I am trying to show the following result.
Let $X_1, \ldots,X_n$ be independent random variables with the common density $f$ and distribution function $F$. If $X$ is the smallest and $Y$ the largest among them, the joint density of the pair $(X, Y)$ for $y>x$ is given by $n(n-1)f(x)f(y)[F(y)-F(x)]^{n-2}$
Some thoughts towards a partial solution
Attempt 1:
Given they all share the same density, the Joint density can be calculated as $f_{X,Y}( x,y) = f_{Y\mid X}( y\mid x) f( x) = f_{X\mid Y}( x\mid y) f( y)$
So we can choose $x$ in $n$ ways and fixing $x$, we can pick the maximum random variable as $C_{1}^{n-1} = (n-1)$ so this explains $n(n-1)f(x)f(y)$ part but i am unsure why we have the difference of the distribution functions of the $y$ and $x$ times $(n-2)$. i know we have $n-2$ variables to still account for and they are being integrated out. Hence we should have $(n-2)$ terms but why the difference ?

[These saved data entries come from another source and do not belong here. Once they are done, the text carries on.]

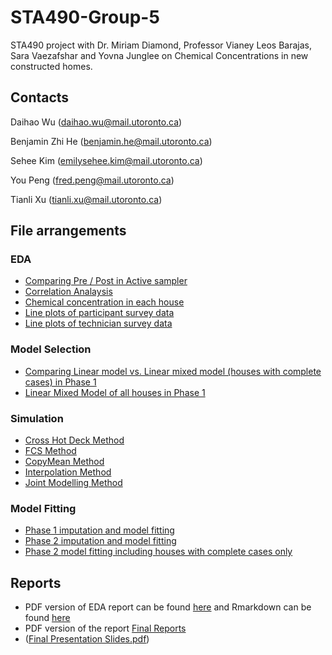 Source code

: # STA490-Group-5
STA490 project with Dr. Miriam Diamond, Professor Vianey Leos Barajas, Sara Vaezafshar and Yovna Junglee on Chemical Concentrations in new constructed homes. 

## Contacts 

Daihao Wu (daihao.wu@mail.utoronto.ca)

Benjamin Zhi He (benjamin.he@mail.utoronto.ca)

Sehee Kim (emilysehee.kim@mail.utoronto.ca) 

You Peng (fred.peng@mail.utoronto.ca)

Tianli Xu (tianli.xu@mail.utoronto.ca)

## File arrangements 

### EDA
* [Comparing Pre / Post in Active sampler](EDA/PostCompare.Rmd)
* [Correlation Analaysis](EDA/CorrelationAnalysis_using_ACF_and_CCF.Rmd)
* [Chemical concentration in each house](EDA/line_plots.Rmd)
* [Line plots of participant survey data](EDA/survey_plots.Rmd)
* [Line plots of technician survey data](EDA/Line_plots_from_survey-Fred.Rmd)
  
### Model Selection
* [Comparing Linear model vs. Linear mixed model (houses with complete cases) in Phase 1](LMM/Mixed_effect_LHR_test)
* [Linear Mixed Model of all houses in Phase 1](LMM/LMM_all_houses.rmd)

### Simulation 
* [Cross Hot Deck Method](simulation/CrossHotDeck_Sim.rmd)
* [FCS Method](simulation/sim_for_FCS.Rmd)
* [CopyMean Method](simulation/copymean_simulation.Rmd)
* [Interpolation Method](simulation/pseudo_sim.rmd)
* [Joint Modelling Method](simulation/simulation_JM.rmd)

### Model Fitting 
* [Phase 1 imputation and model fitting](model_fitting/phase1.Rmd)
* [Phase 2 imputation and model fitting](model_fitting/phase2.Rmd)
* [Phase 2 model fitting including houses with complete cases only](model_fitting/phase2comp.Rmd)

## Reports 
* PDF version of EDA report can be found [here](EDA/EDA_Final.pdf) and Rmarkdown can be found [here](EDA/EDA_Final.Rmd)
* PDF version of the report [Final Reports](chem_conc_sta490_project.pdf)
* ([Final Presentation Slides.pdf](https://github.com/DaihaoWu/Change-in-Chemical-Concentration-in-Newly-Constructed-Homes/blob/main/STA490-Group-5-main/Final%20Presentation%20Slides.pdf))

Attempt 2: The sample space corresponding to $X_1, \ldots,X_n$ is the $n$-dimensional hypercube $\Gamma $ defined by $x_k=f$ and the probabilities equal the $n$-dimensional volume. The natural sample space with the $X_k$ as coordinate variables is the subset $\Omega$ of $\Gamma$ containing all points such that $x_1\leq \cdots \leq x_n$. The hypercube contains $n!$ congruent replicas of the set $\Omega$ and in each the ordered $n$-tuple $(X_1,\ldots,X_n)$ coincides with a fixed permutation of $X_1,\ldots, X_n$.
I am not sure i am getting anywhere with these thoughts. Any help would be much appreciated.